In un rione completamente militarizzato già mezzo chilometro prima dell'accesso al rione Sanità sono ovvie e inevitabili le proteste. È il quartiere del disagio, non è un elemento inatteso. Andiamo in ordine: si sono presentati per primi a tentare di manifestare la loro rabbia gli energici manifestanti dei Consorzi di bacino dei rifiuti, guidati dall'ex leader dei disoccupati nonché pluripregiudicato Salvatore Lezzi. In cambio della tranquillità durante il comizio hanno incassato un incontro con la segreteria del ministro Graziano Delrio che si è tenuto oggi. Stamattina infatti Lezzi & co – riferisce un testimone oculare a Fanpage.it – erano a bordo di un treno Alta velocità diretti nella Capitale. I disoccupati organizzati del progetto Bros, invece, non hanno fatto altro che appendere un maxi-striscione sulle case di fronte al palchetto di Renzi nella speranza che il premier li vedesse. Così hanno fatto anche i componenti dell'associazione disabili “Tutti a scuola”, composti e dignitosi, seppur amareggiati dalla poca attenzione istituzionale alle loro istanze. A scatenare l'ammuina – alla fine nemmeno esagerata e scomposta – sono stati gli attivisti dei movimenti per la Casa di Napoli che si riconoscono nel centro sociale Zerottantuno dei Banchi Nuovi. Qualcuno di loro aveva anche le bandiere del Partito Democratico, allegramente mascherato tra la folla dei militanti. È stata una contestazione non violenta anche se piuttosto decisa e costante. Infatti quando è arrivato il premier si sono fatti sentire (ma ci arriviamo dopo).

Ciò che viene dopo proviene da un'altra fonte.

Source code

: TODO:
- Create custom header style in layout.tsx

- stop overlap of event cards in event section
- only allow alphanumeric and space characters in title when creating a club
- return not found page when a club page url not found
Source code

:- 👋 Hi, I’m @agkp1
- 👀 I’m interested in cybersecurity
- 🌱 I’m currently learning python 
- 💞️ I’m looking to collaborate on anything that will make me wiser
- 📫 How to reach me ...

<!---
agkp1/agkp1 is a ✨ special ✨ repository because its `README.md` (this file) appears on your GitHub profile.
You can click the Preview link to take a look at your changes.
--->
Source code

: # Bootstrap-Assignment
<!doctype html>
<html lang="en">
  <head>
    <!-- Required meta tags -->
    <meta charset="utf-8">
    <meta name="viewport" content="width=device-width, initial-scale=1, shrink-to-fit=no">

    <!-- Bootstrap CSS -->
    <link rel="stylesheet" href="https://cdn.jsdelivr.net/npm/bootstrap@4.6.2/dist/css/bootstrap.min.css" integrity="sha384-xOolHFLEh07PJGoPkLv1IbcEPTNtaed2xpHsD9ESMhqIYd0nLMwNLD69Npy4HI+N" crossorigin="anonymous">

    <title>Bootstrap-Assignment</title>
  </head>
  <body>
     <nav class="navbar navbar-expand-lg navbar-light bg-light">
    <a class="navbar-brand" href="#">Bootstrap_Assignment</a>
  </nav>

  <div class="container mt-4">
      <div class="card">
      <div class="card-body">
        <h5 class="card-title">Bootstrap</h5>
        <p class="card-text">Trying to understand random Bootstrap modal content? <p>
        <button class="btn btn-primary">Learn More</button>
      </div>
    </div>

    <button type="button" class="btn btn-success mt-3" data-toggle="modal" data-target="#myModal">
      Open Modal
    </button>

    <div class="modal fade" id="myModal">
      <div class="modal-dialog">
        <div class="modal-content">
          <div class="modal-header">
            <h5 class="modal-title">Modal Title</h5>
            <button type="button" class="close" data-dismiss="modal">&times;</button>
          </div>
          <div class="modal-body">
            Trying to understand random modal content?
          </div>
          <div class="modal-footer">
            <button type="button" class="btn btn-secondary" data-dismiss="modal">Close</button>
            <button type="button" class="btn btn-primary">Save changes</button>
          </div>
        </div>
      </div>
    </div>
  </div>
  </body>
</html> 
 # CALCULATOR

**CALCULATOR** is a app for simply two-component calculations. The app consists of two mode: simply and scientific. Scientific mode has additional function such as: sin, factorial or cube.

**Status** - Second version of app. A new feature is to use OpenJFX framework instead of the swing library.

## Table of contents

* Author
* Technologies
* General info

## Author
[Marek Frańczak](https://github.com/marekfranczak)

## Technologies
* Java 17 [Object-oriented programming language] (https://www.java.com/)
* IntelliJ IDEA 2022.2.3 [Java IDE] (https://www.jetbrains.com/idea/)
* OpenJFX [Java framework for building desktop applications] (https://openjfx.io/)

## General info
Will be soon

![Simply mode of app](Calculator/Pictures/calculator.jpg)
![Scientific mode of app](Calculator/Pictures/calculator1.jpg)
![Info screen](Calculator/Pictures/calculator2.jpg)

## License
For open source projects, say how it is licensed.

Il comizio di Matteo Renzi al Rione Sanità di Napoli
Quando il presidente del Consiglio ex sindaco di Firenze arriva in piazza la gente si fa sentire con calore. Prima di lui parlano un giovane democratico, Michele Tufano, di Pomigliano, che cita pure lui Rocco Hunt (ma il rapper, essendo di Salerno, a questo punto lo inscriviamo nel pacchetto di Vicienzo De Luca?). Poi la segretaria regionale Assunta Tartaglione (frasi di circostanza) e infine Renzi. Parla per frasi secche, il premier, voce squillante, molto alta. Perché capisce di dover forzare il tono per coprire le contestazioni. Renzi è abile e sapiente modo nell'utilizzo dei tempi che non sono da comizio di piazza, ma da comizio televisivo.

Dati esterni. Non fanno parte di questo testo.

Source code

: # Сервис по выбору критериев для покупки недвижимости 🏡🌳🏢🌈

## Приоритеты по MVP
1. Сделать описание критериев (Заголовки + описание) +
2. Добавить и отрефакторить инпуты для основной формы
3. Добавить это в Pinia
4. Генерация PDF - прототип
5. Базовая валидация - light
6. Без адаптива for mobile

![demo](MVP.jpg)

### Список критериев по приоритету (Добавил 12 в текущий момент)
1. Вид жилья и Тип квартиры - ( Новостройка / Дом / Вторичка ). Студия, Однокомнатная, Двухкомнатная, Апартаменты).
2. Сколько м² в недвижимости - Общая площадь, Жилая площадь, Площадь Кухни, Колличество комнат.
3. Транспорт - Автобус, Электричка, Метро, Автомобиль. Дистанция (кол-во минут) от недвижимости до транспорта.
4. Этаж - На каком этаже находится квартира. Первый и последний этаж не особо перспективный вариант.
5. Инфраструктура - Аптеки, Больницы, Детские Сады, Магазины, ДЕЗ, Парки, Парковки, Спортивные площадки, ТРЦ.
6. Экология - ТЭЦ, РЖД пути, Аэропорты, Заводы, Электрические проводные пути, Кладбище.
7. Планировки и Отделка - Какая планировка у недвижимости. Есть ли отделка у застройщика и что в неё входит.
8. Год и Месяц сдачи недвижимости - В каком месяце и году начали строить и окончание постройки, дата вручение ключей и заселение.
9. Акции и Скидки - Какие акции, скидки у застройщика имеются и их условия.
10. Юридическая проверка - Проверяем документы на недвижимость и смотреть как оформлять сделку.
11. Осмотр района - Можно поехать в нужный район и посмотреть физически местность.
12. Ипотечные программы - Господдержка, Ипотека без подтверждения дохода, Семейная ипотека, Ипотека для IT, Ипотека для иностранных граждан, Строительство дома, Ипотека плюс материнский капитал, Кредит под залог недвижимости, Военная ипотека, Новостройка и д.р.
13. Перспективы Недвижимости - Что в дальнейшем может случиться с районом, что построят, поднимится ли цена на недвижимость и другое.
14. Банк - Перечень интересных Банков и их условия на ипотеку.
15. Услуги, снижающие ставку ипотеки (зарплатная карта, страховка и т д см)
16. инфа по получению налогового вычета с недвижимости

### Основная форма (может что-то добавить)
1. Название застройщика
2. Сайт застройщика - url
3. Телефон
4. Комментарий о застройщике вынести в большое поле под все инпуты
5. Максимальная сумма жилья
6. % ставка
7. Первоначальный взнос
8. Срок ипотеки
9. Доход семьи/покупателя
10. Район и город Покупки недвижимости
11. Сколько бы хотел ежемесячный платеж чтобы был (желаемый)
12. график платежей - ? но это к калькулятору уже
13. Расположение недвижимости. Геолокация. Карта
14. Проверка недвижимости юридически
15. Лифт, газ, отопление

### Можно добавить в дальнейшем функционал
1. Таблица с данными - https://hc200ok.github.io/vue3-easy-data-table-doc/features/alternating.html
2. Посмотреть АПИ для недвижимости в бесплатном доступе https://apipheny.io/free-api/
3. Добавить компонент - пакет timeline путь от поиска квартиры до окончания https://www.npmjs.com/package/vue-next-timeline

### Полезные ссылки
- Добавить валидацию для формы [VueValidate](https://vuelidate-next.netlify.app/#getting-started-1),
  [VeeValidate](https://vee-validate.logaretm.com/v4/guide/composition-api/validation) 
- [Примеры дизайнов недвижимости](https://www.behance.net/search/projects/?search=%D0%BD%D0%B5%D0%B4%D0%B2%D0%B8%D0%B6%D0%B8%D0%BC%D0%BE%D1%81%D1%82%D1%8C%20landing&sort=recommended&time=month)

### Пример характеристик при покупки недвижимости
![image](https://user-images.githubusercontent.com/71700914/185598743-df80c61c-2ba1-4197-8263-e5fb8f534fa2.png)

«Se Pompei continua a fare notizia perché cadono i muri, se a Bagnoli si continua a far nulla vuol dire che abbiamo fallito» dice. Il primo è un attacco anche al governo precedente che di Pompei si è occupato, il secondo è un affondo anche verso l'attuale sindaco di Napoli Luigi de Magistris. Poi esorta: «Allora, da qui a domenica fate un esercizio, andate casa per casa a recuperare consenso uno per uno. O il Piddì salva l'Italia o la lasciamo a chi vuole distruggerla». Giù applausi e dal fondo la contestazione si arricchisce di rumoristica assortita: fischietti e pentole. Renzi parla della sua recente visita in una scuola di Secondigliano: «Una bambina mi ha detto che voleva fare teatro dopo aver visto in tv “Gomorra”. Sarà un grande giorno quando a Napoli partiremo da Eduardo, dai valori belli della cultura».
Attenzione: questo è un passaggio fondamentale. Ontologico, quasi.

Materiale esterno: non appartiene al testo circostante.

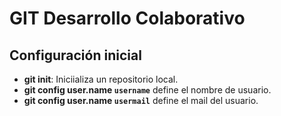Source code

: # GIT Desarrollo Colaborativo

## Configuración inicial

* __git init__: Iniciializa un repositorio local.
* __git config user.name `username`__ define el nombre de usuario.
* __git config user.name `usermail`__ define el mail del usuario.
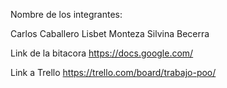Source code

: Nombre de los integrantes:

Carlos Caballero
 Lisbet Monteza
 Silvina Becerra

Link de la bitacora 
https://docs.google.com/

Link a Trello
https://trello.com/board/trabajo-poo/
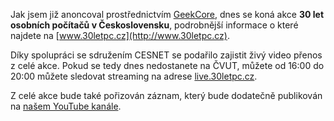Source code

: <!-- dcterms:identifier = aspnetcz#3407 -->
<!-- dcterms:title = Živý přenos z akce "30 let osobních počítačů v Československu" -->
<!-- dcterms:abstract = Pro ty z vás, kdo se nedostanou na akci osobně připomínám, že k dispozici bude i živý video streaming. -->
<!-- np9:categoryId = 6 -->
<!-- x4w:category = Akce a události -->
<!-- np9:authorId = 1 -->
<!-- np9:authorEmail = michal.valasek@altairis.cz -->
<!-- dcterms:creator = Michal Altair Valášek -->
<!-- dcterms:created = 2013-04-08T00:43:59.203+02:00 -->
<!-- dcterms:date = 2013-04-08T00:43:00+02:00 -->
<!-- x4w:pictureWidth = 150 -->
<!-- x4w:pictureHeight = 150 -->
<!-- x4w:pictureUrl = /perex-pictures/20130408-zivy-prenos-z-akce-30-let-osobnich-pocitacu-v-ceskoslovensku.png -->

Jak jsem již anoncoval prostřednictvím [GeekCore](http://www.geekcore.cz/), dnes se koná akce **30 let osobních počítačů v Československu**, podrobnější informace o které najdete na [www.30letpc.cz](http://www.30letpc.cz). 

Díky spolupráci se sdružením CESNET se podařilo zajistit živý video přenos z celé akce. Pokud se tedy dnes nedostanete na ČVUT, můžete od 16:00 do 20:00 můžete sledovat streaming na adrese [live.30letpc.cz](http://live.30letpc.cz).

Z celé akce bude také pořizován záznam, který bude dodatečně publikován na [našem YouTube kanále](http://www.youtube.com/AltairisCZ/).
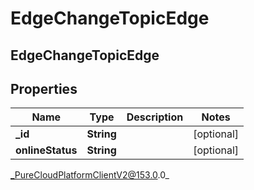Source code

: # EdgeChangeTopicEdge

## EdgeChangeTopicEdge

## Properties

|Name | Type | Description | Notes|
|------------ | ------------- | ------------- | -------------|
| **_id** | **String** |  | [optional] |
| **onlineStatus** | **String** |  | [optional] |



_PureCloudPlatformClientV2@153.0.0_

Matteo Renzi mette in contrapposizione la discussa fiction tv di Sky “Gomorra”, quella in cui si parla di violenza e camorra sulla scia del noto bestseller di Roberto Saviano e le scene del teatro eduardiano. Una sola cosa può venire in mente a chi ha amato quel testo – pardon – quella letteratura: il don Antonio Barracano “sindaco” di quel Rione Sanità che il premier e il suo partito non conoscono (ma che hanno occupato, turisti per una notte a caccia di applausi e consenso). Quel “sindaco” che descriveva la ferocia umana al di sopra delle norme civili («la legge è fatta bene, sono gli uomini che si mangiano fra di loro»). Ignora, Matteo Renzi, che citando Eduardo proprio lì, proprio in quella piazza, si è infilato in una dicotomia mille volte più grande di lui, dei suoi 80 euro di Irpef, quella che divide Napoli fra i don Antonio e i dottor Fabio Della Ragione. Due forze uguali e contrapposte che dominano la città. E il peso di quella camorra che il premier non nomina mai. È tutta qui, la città, Renzi. Tutta intorno a te. «‘A sape tutto ‘o munno / ma nun sanno ‘a verità» come cantava Pino Daniele. La Gomorra oggi dipinta nelle fiction a uso e consumo del mercato televisivo (lo stesso che anche Renzi cerca ogni giorno di ammaliare e convincere) è nient'altro che il prodotto di anni di “rione Sanità”. Che poi oggi è Sanità ma potrebbe chiamarsi Forcella, Cavone di piazza Dante, Bronx di San Giovanni, Piscinola, Pallonetto di Santa Lucia, Quartieri Spagnoli, San Giuvanniello, e chi più ne ha, ne metta. Ieri il Pd, che avendo per decenni governato questa città aveva il dovere di mostrarla questa dicotomia, di farsi portavoce di questo dolore, non l'ha fatto. Non ha ricordato, non ha voluto far vedere. E il resto è inni nazionali, applausi e cronaca da lasciare ai notisti e agli analisti politici. In piazza Cavour, intanto, poco dopo le 22.30, aspettavano in fila i torpedoni per riportare a casa gli spettatori di questo show all'aperto.